Search the records below for the word "have". Pull out each line that has it.

+++ EXERCISE MATERIAL +++

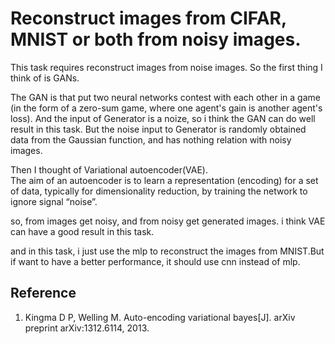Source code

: # Reconstruct images from CIFAR, MNIST or both from noisy images. 
This task requires reconstruct images from noise images.
So the first thing I think of is GANs.

The GAN is that put two neural networks contest with each other in a game (in the form of a zero-sum game, where one agent's gain is another agent's loss).
And the input of Generator is a noize, so i think the GAN can do well result in this task. 
But the noise input to Generator is randomly obtained data from the Gaussian function, and has nothing relation with noisy images.

Then I thought of Variational autoencoder(VAE).  
The aim of an autoencoder is to learn a representation (encoding) for a set of data, typically for dimensionality reduction, by training the network to ignore signal “noise”.

so, from images get noisy, and from noisy get generated images. 
i think VAE can have a good result in this task.

and in this task, i just use the mlp to reconstruct the images from MNIST.But if want to have a better performance, it should use cnn instead of mlp.

## Reference 
1. Kingma D P, Welling M. Auto-encoding variational bayes[J]. arXiv preprint arXiv:1312.6114, 2013.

+++

— TASK RESPONSE —
i think VAE can have a good result in this task.
and in this task, i just use the mlp to reconstruct the images from MNIST.But if want to have a better performance, it should use cnn instead of mlp.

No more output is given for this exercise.